As construction wraps up around South Housing, freshmen can breathe a collective sigh of relief. The once loud, messy, cumbersome site can now be enjoyed, and first-year students can return to the starry-eyed innocence which they knew during Welcome Week.
That is, everyone except the residents of Manly Hall.
“I like Manly,” said inhabitant Jacob Hughes ‘29. “Sure, it’s not perfect. But once I get past the laundry machine fires, nightly ambulance calls, and greened-out zombie people who keep stumbling into my room, I’m sure it’ll feel a little more homey.”
“We pride ourselves here at Furman on our high-quality array of first-year residence halls, and we take the utmost care to cater equally to each, without bias,” said Ron Thompson, Director of Housing and Residence Life. “However, if I were to choose one to live in myself, without naming names… I would avoid the one where they put that sex doll on the balcony.”
The completion of the fields between the four upper dorms and the brand new Blackwell marks the end of a multi-year, 70 million dollar initiative to improve the quality of life of incoming classes. However, some fear the John Winthrop-esque “city on a hill” nature of life in Blackwell may be getting to the heads of its residents.

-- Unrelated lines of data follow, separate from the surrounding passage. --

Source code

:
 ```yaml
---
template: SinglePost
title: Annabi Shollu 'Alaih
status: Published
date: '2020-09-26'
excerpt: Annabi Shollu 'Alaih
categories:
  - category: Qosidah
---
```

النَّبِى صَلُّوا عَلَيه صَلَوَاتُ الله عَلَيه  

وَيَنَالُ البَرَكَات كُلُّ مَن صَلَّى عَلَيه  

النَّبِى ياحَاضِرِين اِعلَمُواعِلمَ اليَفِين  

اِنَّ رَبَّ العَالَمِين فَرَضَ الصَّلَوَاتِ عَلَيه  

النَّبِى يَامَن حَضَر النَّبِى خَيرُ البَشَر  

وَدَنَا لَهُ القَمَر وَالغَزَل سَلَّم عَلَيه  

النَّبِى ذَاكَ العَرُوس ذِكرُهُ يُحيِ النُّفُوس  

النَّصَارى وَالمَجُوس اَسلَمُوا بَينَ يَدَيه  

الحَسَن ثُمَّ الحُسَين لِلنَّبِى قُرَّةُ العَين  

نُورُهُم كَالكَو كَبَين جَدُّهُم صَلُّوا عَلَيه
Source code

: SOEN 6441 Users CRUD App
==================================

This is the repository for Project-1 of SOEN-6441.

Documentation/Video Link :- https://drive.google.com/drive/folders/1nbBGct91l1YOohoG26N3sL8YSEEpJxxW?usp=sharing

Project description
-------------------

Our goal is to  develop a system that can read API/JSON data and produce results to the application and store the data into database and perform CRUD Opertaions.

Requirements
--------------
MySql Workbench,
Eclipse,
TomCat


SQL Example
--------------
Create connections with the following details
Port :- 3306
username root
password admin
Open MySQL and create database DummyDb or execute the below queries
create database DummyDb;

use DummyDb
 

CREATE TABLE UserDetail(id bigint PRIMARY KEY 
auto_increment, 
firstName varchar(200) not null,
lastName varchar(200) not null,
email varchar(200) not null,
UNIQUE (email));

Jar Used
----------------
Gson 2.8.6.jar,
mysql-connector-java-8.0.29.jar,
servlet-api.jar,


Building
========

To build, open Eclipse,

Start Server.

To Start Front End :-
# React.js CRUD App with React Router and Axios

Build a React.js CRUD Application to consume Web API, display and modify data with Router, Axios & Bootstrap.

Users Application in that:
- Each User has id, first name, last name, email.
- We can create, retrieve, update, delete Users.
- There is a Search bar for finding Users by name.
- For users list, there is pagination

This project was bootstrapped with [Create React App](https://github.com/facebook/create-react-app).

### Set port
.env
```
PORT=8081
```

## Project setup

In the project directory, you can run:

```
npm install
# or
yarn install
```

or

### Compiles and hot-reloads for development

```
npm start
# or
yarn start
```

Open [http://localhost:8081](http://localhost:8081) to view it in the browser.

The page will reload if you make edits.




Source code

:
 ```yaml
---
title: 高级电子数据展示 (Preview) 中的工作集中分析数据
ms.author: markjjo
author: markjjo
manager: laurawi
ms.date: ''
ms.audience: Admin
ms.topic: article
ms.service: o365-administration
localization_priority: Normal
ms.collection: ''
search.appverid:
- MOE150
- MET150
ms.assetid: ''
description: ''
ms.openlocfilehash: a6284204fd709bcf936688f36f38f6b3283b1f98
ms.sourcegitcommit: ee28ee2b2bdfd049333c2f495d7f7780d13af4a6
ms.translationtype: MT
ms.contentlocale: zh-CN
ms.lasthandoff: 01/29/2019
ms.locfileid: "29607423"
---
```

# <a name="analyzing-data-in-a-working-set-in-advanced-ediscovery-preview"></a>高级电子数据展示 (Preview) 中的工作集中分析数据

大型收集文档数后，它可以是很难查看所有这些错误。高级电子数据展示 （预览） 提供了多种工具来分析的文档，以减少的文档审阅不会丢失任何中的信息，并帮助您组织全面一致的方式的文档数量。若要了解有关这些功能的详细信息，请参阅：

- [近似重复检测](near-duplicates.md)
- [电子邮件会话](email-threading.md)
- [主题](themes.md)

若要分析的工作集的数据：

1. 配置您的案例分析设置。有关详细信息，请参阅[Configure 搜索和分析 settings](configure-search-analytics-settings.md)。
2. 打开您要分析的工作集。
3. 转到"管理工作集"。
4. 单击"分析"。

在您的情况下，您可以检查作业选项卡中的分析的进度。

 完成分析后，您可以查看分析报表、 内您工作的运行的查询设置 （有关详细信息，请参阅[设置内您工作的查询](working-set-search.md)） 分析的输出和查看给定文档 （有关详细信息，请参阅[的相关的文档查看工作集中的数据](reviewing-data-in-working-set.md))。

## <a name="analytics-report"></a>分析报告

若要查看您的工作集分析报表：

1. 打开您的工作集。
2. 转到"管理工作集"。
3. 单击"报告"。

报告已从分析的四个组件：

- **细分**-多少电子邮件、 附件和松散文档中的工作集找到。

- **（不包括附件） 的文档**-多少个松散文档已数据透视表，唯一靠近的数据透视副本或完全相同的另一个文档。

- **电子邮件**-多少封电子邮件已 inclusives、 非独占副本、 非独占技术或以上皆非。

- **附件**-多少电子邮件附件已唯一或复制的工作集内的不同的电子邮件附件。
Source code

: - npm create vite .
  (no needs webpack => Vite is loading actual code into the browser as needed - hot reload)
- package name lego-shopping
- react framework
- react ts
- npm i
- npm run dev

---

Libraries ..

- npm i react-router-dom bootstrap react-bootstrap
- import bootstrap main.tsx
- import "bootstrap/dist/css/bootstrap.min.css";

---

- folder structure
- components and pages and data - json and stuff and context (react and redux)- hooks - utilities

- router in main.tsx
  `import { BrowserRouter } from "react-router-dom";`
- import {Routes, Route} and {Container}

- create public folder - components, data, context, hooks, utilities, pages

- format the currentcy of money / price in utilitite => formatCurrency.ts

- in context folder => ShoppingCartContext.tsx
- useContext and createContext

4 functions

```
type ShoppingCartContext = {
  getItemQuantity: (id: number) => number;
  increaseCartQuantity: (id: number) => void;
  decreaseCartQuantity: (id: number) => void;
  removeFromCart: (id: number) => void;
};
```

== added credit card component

“I myself quite enjoy my current state of affairs, pertaining to my living arrangement,” said Blackwell resident Lily McCain ‘29. “We here in Blackwell enjoy the… finer things in life. Literature. Wine. Polo,” she trailed off, gazing into her 15-foot-tall ceiling while taking a slow drag of a cigar. “The utter notion of dwelling in such a den of iniquity which they so call Manly terrifies me.”
Furman administration plans to remedy this cultural divide next year by forcing Class of 2030 first-years to bond by sitting next to each other during football games, not allowed to leave until the very end of regulation. Freshman enrollment is expected to drop to zero.